While at Thames High School to assist my English teaching I did further English study extra-murally from Massey University. Marlowe was a delightful discovery - Tamburlaine and Faustus with their gaudy language and outrageous images; and the later plays of Shakespeare, especially The Winters Tale. The paper qualification probably helped my confidence, but what did even more was my improving competence.

I thought about the lesson both before and even more importantly after it, but seized the opportunity of a student comment, morning radio news, staffroom banter, the previous lesson or my latest reading to create variations and interest. I made a rough lesson plan but would alter that to follow where the learning was leading. It was not scientific but it worked. Because of my assurance the kids accepted my leadership.

I had relatively few discipline problems but always a few would challenge authority for a variety of reasons. Harold Wilson's advice on government, "keep the bus moving so fast no-one has time to get off," was useful. Tantalise with tit-bits and surprise. Praise and reward effort. Curious myself, I tapped into the kids' own curiosity. I used image and metaphor a lot in the process of the lesson. A sense of fair play meant I tried to involve the whole class.

The inspectors commented I questioned widely. I moved around the whole territory of the classroom. One of my surprises when I joined the inspectorate was to discover how many teachers seemed desk and blackboard bound. Early on I experimented with group work. If it was successful, one could sense the buzz of learning, the growth of understanding, the appreciation of having one's own voice heard. The teacher set the task and a deadline. Otherwise the group time-wasted. Keep changing the personnel. Break the rules if it was not working well.

It was not all success. There were botched up lessons derailed by unforeseen circumstances or by one’s own wrong decisions. Sometime one lost the thread in the confusion of tongues and the chaos of activity. There was wet duty lunchtime and stroppy kids and irritable colleagues. One’s own fallibilities surfaced unexpectedly. Some days one just slogged on. There were sessions with a child, or a group, who had committed some misdemeanour, their flushed, evasive gaze indicating guilt, or their scornful, straight glare denoting innocence, (or were they acting?)

The knowledge that maybe I, the teacher, the judge and the jury could get the evidence or the behaviour wrong added to the awkwardness of the situation. Once a boy swallowed a shilling during a lesson. "Will I die, Sir." "Probably." He burst into tears, turning my irritation into chagrin. Then there was hurt when a bright kid would inexplicably bomb out in School Certificate. Had I failed him or her? The system? The wheel still spinning, I would clamber on again to try to do better. Always the challenge, another day, another class, a fresh text-book.

Sometimes we misunderstand reasons for bad behaviour. One student had a reputation for cheating and for being short-tempered and squabbling with her peers. She was in my hockey team, a strong, determined player.
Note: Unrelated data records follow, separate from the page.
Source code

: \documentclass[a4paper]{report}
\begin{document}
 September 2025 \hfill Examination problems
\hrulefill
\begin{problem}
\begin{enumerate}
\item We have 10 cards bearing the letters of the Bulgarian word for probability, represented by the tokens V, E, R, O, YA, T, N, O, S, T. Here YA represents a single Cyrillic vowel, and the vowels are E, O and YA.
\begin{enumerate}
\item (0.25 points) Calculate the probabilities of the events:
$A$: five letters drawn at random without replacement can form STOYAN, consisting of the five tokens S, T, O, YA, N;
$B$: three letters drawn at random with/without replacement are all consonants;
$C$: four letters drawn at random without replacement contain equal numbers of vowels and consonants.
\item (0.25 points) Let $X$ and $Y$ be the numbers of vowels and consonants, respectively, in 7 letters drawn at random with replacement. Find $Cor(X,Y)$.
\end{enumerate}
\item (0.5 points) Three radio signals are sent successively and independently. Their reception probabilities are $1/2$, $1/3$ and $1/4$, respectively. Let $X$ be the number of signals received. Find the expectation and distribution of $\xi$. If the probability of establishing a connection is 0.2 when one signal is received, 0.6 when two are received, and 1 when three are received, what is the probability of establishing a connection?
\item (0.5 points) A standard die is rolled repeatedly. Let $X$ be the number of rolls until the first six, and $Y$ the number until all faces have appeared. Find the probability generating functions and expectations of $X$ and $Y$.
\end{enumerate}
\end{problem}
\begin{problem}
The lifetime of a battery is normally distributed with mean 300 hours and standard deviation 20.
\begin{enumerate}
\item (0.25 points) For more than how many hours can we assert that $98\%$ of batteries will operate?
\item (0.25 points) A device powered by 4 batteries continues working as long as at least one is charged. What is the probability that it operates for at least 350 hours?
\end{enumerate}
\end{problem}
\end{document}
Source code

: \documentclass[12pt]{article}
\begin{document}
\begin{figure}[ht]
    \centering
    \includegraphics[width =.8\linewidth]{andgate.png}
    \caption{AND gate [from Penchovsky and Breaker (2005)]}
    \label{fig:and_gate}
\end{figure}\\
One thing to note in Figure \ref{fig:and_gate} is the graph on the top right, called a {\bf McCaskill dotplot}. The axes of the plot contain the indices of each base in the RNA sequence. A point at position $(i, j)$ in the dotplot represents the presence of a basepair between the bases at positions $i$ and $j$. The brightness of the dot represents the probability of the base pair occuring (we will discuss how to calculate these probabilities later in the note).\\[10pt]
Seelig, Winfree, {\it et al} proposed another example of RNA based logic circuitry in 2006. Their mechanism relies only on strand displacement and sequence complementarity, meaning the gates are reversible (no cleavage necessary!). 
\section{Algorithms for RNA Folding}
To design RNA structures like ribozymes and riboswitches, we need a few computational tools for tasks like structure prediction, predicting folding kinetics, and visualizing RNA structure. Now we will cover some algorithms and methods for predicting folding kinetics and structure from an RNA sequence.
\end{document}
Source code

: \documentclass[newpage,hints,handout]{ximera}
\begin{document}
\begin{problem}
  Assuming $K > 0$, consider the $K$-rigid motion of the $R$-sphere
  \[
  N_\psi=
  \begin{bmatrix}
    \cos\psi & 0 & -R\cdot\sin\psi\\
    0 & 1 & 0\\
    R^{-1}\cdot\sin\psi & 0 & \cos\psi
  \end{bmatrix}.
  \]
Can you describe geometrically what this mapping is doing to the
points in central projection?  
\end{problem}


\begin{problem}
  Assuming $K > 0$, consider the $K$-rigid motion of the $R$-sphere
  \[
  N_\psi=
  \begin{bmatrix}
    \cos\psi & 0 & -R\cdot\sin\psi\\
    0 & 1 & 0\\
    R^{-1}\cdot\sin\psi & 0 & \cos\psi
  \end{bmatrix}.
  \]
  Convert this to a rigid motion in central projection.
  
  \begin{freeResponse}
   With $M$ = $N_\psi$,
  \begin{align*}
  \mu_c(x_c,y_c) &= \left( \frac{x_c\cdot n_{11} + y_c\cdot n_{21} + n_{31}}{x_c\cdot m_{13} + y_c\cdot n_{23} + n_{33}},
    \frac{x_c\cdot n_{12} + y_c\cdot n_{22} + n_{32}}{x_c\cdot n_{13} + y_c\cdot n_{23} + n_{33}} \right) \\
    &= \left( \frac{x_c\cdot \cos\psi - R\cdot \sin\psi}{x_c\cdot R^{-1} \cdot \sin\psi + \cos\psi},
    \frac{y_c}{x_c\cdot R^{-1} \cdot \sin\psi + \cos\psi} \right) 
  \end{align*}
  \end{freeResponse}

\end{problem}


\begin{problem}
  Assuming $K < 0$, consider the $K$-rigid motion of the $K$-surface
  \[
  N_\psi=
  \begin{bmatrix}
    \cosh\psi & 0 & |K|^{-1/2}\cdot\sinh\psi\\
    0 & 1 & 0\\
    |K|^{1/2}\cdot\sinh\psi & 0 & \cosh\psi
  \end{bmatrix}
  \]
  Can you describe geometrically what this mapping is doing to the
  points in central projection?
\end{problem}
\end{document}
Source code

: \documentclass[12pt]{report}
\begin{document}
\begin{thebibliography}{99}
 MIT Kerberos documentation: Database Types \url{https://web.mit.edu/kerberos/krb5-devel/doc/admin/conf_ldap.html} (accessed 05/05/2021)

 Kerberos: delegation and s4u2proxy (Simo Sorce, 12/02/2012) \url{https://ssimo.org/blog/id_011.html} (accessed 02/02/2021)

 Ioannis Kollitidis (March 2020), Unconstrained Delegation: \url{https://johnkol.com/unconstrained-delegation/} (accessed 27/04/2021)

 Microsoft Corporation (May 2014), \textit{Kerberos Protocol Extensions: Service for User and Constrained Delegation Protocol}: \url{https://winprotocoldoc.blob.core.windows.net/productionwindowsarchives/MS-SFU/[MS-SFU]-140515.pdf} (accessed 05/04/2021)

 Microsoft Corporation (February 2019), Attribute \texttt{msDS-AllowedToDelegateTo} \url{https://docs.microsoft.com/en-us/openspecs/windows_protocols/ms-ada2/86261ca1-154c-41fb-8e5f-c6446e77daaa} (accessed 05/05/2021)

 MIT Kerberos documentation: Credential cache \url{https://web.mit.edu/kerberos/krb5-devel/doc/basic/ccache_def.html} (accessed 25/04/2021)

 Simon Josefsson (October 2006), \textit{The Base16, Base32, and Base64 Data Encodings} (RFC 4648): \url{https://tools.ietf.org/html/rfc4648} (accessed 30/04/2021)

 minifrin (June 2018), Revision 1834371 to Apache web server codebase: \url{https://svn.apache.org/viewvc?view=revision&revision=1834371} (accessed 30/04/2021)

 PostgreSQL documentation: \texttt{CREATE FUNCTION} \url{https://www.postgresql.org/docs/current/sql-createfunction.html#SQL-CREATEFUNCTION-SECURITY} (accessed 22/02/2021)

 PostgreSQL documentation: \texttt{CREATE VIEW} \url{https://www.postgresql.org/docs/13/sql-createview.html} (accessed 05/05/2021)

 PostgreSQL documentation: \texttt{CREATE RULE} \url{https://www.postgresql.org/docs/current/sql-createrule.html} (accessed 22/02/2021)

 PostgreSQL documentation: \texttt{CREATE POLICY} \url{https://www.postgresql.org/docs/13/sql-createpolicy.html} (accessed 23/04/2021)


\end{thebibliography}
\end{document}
Once she was in a potential goal-scoring position but her back was turned to the play. The ball was hit in her direction. Despite her team-mates' shouts she didn't turn round. I joined in but she did not respond. The ball shot past her and over the side-line. Attention gained, she trapped the other side’s put in and sent her team on to the attack again. Puzzled I pondered over this - suddenly a thought.

Next Monday I tested her. She was deaf. She lip-read. She cheated because she had no other way of knowing what to do. No wonder now and then she exploded into anger - her frustration level tested all the time, her silence not a sign of sullenness but a survival mechanism. Her parents did not know. Her teachers did not know. Nor did her class-mates. She had got to the Fourth Form and her disability had never been discovered. Little surprise that her IQ score was low. No wonder I was crabby recently when a middle-aged yuppie told me that the system I worked in was so much better than the one that educated him. Crap.